Question

1. What is the solution to the system of equations below?
3x - 2y = 7
4x + 5y = 1

To solve this system of equations, we can use either substitution or elimination method.
Let's use elimination method:

Multiply the first equation by 5 and the second equation by 2 to make the coefficient of y the same:

15x - 10y = 35
8x + 10y = 2

Add the two equations together:

23x = 37
x = 37/23
x = 1.6

Substitute x back into one of the equations to solve for y:

3(1.6) - 2y = 7
4.8 - 2y = 7
-2y = 2.2
y = -1.1

Therefore, the solution to the system of equations is x = 1.6 and y = -1.1.

2. What is the most common error when solving a system of equations using the elimination method?
The most common error when solving a system of equations using the elimination method is making a mistake when adding or subtracting the equations to eliminate one of the variables. It is important to be careful with signs and coefficients when performing this step, as an error can lead to an incorrect solution.
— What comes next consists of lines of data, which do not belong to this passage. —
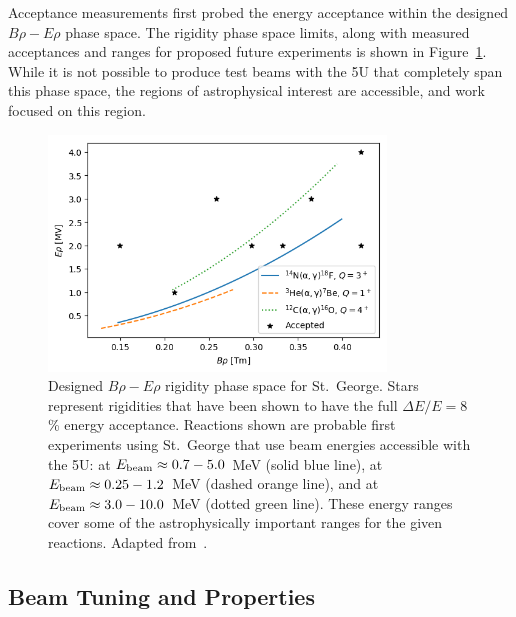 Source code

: Acceptance measurements first probed the energy acceptance within the
designed $B\rho-E\rho$ phase space. The rigidity phase space limits,
along with measured acceptances and ranges for proposed future
experiments is shown in Figure~\ref{fig:rigidity-phase-space}. While it
is not possible to produce test beams with the 5U that completely span
this phase space, the regions of astrophysical interest are accessible,
and work focused on this region.

\begin{figure}[t]
   \begin{center}
       \label{fig:rigidity-phase-space}
       \centerline{\includegraphics[width=0.8\textwidth]
           {figures/rigidity_phase_space.png}} \caption[Designed
           $B\rho-E\rho$ rigidity phase space for St.\ George]{Designed
           $B\rho-E\rho$ rigidity phase space for St.\ George. Stars
           represent rigidities that have been shown to have the full
           $\Delta E/E = 8$\,\% energy acceptance. Reactions shown are
           probable first experiments using St.\ George that use beam
           energies accessible with the 5U:  at
           $E_{\rm{beam}}\approx 0.7-5.0$~MeV (solid blue line),
            at $E_{\rm{beam}}\approx 0.25-1.2$~MeV (dashed
           orange line), and  at $E_{\rm{beam}}\approx
           3.0-10.0$~MeV (dotted green line). These energy ranges cover
           some of the astrophysically important ranges for the given
           reactions. Adapted from~\cite{Meisel2017}.}
   \end{center}
\end{figure}


\subsection{Beam Tuning and Properties}
\label{sec:tuning}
3. How many solutions can a system of linear equations have?
A system of linear equations can have one solution, no solution, or infinitely many solutions, depending on the relationship between the equations. If the equations represent parallel lines, they will have no solution. If the equations represent the same line, they will have infinitely many solutions. If the equations intersect at a single point, they will have one solution.